甲州街道の一部を通行止めにして、土曜日に民謡流し、
18台の山車巡航などが行われた。
江戸時代から続く市街地の氏子を中心とした山車祭り。
八王子に越してきて、偶然遭遇した祭りで、虜となった。
それまでは、祭りといえば、神輿を想定していた。
八王子は、神輿に加えて、山車なのである。
何と言っても山車の魅力は夜の巡航だ。
4トンを超える山車を、町内会の老若男女が引く。
メインの山車の後ろには、ミニ山車が連結されている。
そこには引手用の水分や食料が乗っているのだ。
山車の下には4つの車輪が付き、発電機が2機。
高尾山がシルエットとなり、山の端が橙色になった頃、
山車に掲げられている提灯や電飾に明かりがともる。
これが何ともいい。可能な限り蝋燭の炎に近い色だ。
山車にはミニ舞台が存在する。
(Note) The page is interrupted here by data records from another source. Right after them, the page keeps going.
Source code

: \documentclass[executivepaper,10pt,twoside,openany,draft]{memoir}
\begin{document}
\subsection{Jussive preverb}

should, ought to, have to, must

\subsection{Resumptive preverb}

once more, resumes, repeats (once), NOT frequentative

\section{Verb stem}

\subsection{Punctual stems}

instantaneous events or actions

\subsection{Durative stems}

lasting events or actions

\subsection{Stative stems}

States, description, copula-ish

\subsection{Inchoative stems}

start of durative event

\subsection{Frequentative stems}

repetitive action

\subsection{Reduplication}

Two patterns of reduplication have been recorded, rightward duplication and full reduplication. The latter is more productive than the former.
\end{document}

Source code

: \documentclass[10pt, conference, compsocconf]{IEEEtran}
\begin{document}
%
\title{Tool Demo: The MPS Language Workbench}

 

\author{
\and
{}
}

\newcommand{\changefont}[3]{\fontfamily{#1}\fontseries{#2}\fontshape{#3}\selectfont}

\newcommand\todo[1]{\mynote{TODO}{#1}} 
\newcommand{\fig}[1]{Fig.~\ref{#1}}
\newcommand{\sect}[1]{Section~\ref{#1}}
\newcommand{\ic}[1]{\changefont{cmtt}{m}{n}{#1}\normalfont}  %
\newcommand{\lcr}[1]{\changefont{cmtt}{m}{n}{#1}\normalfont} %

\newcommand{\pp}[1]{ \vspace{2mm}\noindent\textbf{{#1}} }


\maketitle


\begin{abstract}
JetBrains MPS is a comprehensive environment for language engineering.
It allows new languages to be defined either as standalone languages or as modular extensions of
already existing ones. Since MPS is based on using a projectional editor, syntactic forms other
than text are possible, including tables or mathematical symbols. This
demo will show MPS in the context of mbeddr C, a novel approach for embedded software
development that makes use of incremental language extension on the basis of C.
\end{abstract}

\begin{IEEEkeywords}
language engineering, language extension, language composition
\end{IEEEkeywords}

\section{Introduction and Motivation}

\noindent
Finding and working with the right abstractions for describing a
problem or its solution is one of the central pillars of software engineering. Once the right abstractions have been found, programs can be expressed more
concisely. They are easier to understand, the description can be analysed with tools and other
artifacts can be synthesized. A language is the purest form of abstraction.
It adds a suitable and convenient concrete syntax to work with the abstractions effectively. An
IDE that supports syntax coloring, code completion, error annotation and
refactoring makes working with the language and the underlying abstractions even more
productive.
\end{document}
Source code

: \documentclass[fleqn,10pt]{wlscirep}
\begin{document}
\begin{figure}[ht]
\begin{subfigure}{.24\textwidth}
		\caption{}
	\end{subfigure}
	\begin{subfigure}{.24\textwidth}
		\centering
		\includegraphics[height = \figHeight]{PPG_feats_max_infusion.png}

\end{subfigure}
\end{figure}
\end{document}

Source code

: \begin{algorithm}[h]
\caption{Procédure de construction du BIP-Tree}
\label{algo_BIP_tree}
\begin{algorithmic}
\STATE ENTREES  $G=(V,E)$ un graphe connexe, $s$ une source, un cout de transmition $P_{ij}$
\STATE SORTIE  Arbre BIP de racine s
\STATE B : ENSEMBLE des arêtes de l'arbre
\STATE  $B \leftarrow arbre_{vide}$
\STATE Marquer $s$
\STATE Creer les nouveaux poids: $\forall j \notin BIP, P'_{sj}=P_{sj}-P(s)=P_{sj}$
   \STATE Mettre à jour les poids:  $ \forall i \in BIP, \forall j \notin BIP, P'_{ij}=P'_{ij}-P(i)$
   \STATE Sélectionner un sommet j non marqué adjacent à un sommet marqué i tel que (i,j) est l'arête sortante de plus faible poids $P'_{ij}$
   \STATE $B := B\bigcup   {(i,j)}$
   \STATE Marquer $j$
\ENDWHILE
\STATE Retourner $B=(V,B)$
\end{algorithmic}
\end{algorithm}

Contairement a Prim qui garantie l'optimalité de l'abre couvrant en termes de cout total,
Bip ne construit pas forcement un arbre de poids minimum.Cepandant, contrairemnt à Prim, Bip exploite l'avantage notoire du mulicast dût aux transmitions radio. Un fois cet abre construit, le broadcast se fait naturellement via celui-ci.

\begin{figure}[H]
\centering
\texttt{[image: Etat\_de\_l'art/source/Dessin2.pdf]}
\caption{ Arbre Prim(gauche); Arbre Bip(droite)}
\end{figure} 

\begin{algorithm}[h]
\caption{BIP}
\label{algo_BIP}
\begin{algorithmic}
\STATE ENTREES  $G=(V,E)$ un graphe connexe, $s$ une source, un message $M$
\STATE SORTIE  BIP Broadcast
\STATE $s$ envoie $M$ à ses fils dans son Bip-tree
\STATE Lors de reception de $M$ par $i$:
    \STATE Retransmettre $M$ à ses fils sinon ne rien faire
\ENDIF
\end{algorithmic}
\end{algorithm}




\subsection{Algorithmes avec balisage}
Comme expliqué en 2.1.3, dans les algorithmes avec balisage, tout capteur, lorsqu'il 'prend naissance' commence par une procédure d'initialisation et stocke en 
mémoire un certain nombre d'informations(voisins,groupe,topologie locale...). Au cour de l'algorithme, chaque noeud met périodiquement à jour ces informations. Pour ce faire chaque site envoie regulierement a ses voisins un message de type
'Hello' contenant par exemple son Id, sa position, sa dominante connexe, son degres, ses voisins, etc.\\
そこは狭小で、
5人も座れば身動きが取れない。
しかし演者にとっては無限の広さがあるようだ。
この日のために稽古を積んだ、小学生をはじめ、中高校生、
社会人が、入れ替わりで、面を着け、踊り、横笛、太鼓、鐘を
鳴らす。面は、白狐、獅子、ひょっとこ、おかめ、タヌキなど様々。
面によって、動きが神格化したり、滑稽になる。
山車同士が出っくわすと、一時引くのを止める。
そして両の山車を可能な限り近づけ、激しく演技合戦。
一層、太鼓の音は大きくなり、面を着けた演者の
動きが激しさを増す。
一方、引手の頭同士は笑顔で挨拶を交わし、晴天を喜び合う。
演者も引手も法被姿。周りのビルなどの風景を消すと、
はるか古(いにしえ)が、目の前に蘇っている。
伝統文化の希薄化が心配される昨今。
真剣に務めを果たす若者の姿を見て、
熱いものが込み上げてきた。
今から、もう来年の祭りが待ち遠しい。